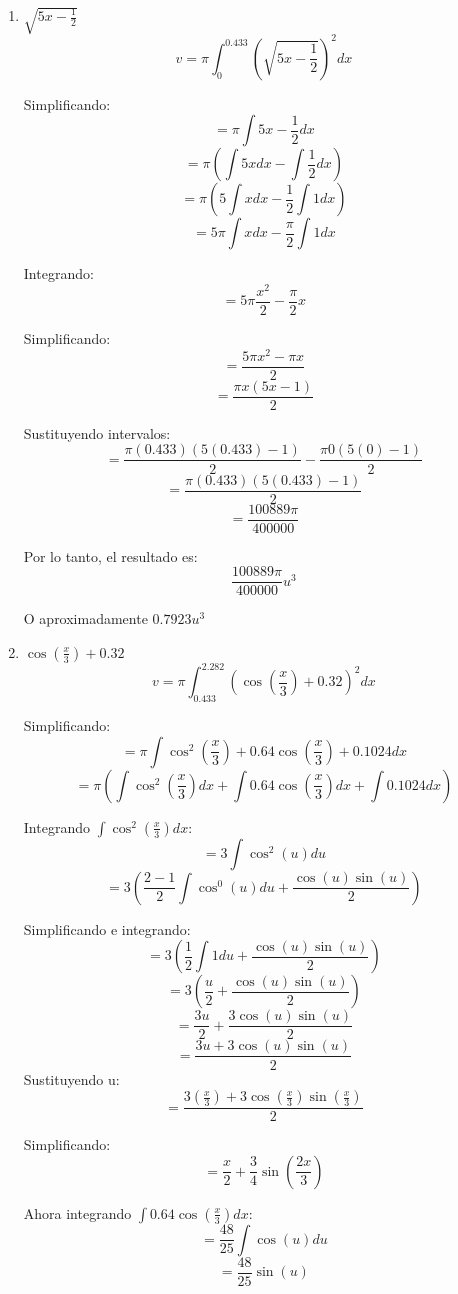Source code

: \documentclass{article}
\begin{document}
\begin{enumerate}
    \item $\sqrt{5 x-\frac{1}{2}}$
    $$ v = \pi \int_{0}^{0.433} (\sqrt{5 x-\frac{1}{2}})^2 dx$$
    
    Simplificando:
    $$ = \pi \int 5 x-\frac{1}{2} dx$$
    $$ = \pi (\int 5x dx - \int\frac{1}{2}dx) $$
    $$ = \pi (5\int x dx - \frac{1}{2}\int1 dx) $$
    $$ = 5\pi\int x dx - \frac{\pi}{2}\int1 dx $$
    
    Integrando:
    $$ = 5\pi\frac{x^2}{2} - \frac{\pi}{2}x $$
    
    Simplificando:
    $$ = \frac{5\pi x^2- \pi x}{2}$$
    $$ = \frac{\pi x (5x - 1)}{2}$$
    
    Sustituyendo intervalos:
    $$ = \frac{\pi (0.433) (5(0.433) - 1)}{2} - \frac{\pi 0 (5(0) - 1)}{2}$$
    $$ = \frac{\pi (0.433) (5(0.433) - 1)}{2} $$
    $$ = \frac{100889{\pi}}{400000} $$
    
    Por lo tanto, el resultado es:
    $$\frac{100889{\pi}}{400000} u^3 $$
    
    O aproximadamente $0.7923 u^3$
    
    \pagebreak
    \item $\cos \left(\frac{x}{3}\right)+0.32$
    $$ v = \pi \int_{0.433}^{2.282} (\cos \left(\frac{x}{3}\right)+0.32)^2 dx$$
    
    Simplificando:
    $$ = \pi \int \cos ^2\left(\frac{x}{3}\right)+0.64 \cos \left(\frac{x}{3}\right)+0.1024 dx $$
    $$ = \pi (\int \cos ^2\left(\frac{x}{3}\right) dx + \int 0.64 \cos \left(\frac{x}{3}\right) dx + \int 0.1024 dx) $$
    
    Integrando $\int \cos ^2\left(\frac{x}{3}\right) dx$:
    $$ = 3\int \cos^2(u)du$$
    $$ = 3(\frac{2-1}{2} \int \cos ^0 (u) du + \frac{\cos(u) \sin(u)}{2})$$
    
    Simplificando e integrando:
    $$ = 3(\frac{1}{2} \int 1 du + \frac{\cos(u) \sin(u)}{2})$$
    $$ = 3(\frac{u}{2} + \frac{\cos(u) \sin(u)}{2})$$
    $$ = \frac{3u}{2} + \frac{3 \cos(u) \sin(u)}{2}$$
    $$ = \frac{3u + 3\cos(u) \sin(u)}{2}$$
    Sustituyendo u:
    $$ = \frac{3(\frac{x}{3}) + 3\cos(\frac{x}{3}) \sin(\frac{x}{3})}{2}$$
    
    Simplificando:
    $$ = \frac{x}{2}+\frac{3}{4} \sin \left(\frac{2 x}{3}\right)$$
    
    Ahora integrando $\int 0.64 \cos \left(\frac{x}{3}\right) dx$:
    $$ = \frac{48}{25} \int \cos(u)du$$
    $$ = \frac{48}{25} \sin(u) $$
    

\end{enumerate}
\end{document}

- - -

**Description of the task:** Using the material above, retype each entry exactly and omit the pictures.

**Solution to this exercise:**
Source code

: \documentclass{article}
\begin{document}
\begin{enumerate}
    \item $\sqrt{5 x-\frac{1}{2}}$
    $$ v = \pi \int_{0}^{0.433} (\sqrt{5 x-\frac{1}{2}})^2 dx$$
    
    Simplificando:
    $$ = \pi \int 5 x-\frac{1}{2} dx$$
    $$ = \pi (\int 5x dx - \int\frac{1}{2}dx) $$
    $$ = \pi (5\int x dx - \frac{1}{2}\int1 dx) $$
    $$ = 5\pi\int x dx - \frac{\pi}{2}\int1 dx $$
    
    Integrando:
    $$ = 5\pi\frac{x^2}{2} - \frac{\pi}{2}x $$
    
    Simplificando:
    $$ = \frac{5\pi x^2- \pi x}{2}$$
    $$ = \frac{\pi x (5x - 1)}{2}$$
    
    Sustituyendo intervalos:
    $$ = \frac{\pi (0.433) (5(0.433) - 1)}{2} - \frac{\pi 0 (5(0) - 1)}{2}$$
    $$ = \frac{\pi (0.433) (5(0.433) - 1)}{2} $$
    $$ = \frac{100889{\pi}}{400000} $$
    
    Por lo tanto, el resultado es:
    $$\frac{100889{\pi}}{400000} u^3 $$
    
    O aproximadamente $0.7923 u^3$
    
    \pagebreak
    \item $\cos \left(\frac{x}{3}\right)+0.32$
    $$ v = \pi \int_{0.433}^{2.282} (\cos \left(\frac{x}{3}\right)+0.32)^2 dx$$
    
    Simplificando:
    $$ = \pi \int \cos ^2\left(\frac{x}{3}\right)+0.64 \cos \left(\frac{x}{3}\right)+0.1024 dx $$
    $$ = \pi (\int \cos ^2\left(\frac{x}{3}\right) dx + \int 0.64 \cos \left(\frac{x}{3}\right) dx + \int 0.1024 dx) $$
    
    Integrando $\int \cos ^2\left(\frac{x}{3}\right) dx$:
    $$ = 3\int \cos^2(u)du$$
    $$ = 3(\frac{2-1}{2} \int \cos ^0 (u) du + \frac{\cos(u) \sin(u)}{2})$$
    
    Simplificando e integrando:
    $$ = 3(\frac{1}{2} \int 1 du + \frac{\cos(u) \sin(u)}{2})$$
    $$ = 3(\frac{u}{2} + \frac{\cos(u) \sin(u)}{2})$$
    $$ = \frac{3u}{2} + \frac{3 \cos(u) \sin(u)}{2}$$
    $$ = \frac{3u + 3\cos(u) \sin(u)}{2}$$
    Sustituyendo u:
    $$ = \frac{3(\frac{x}{3}) + 3\cos(\frac{x}{3}) \sin(\frac{x}{3})}{2}$$
    
    Simplificando:
    $$ = \frac{x}{2}+\frac{3}{4} \sin \left(\frac{2 x}{3}\right)$$
    
    Ahora integrando $\int 0.64 \cos \left(\frac{x}{3}\right) dx$:
    $$ = \frac{48}{25} \int \cos(u)du$$
    $$ = \frac{48}{25} \sin(u) $$
    

\end{enumerate}
\end{document}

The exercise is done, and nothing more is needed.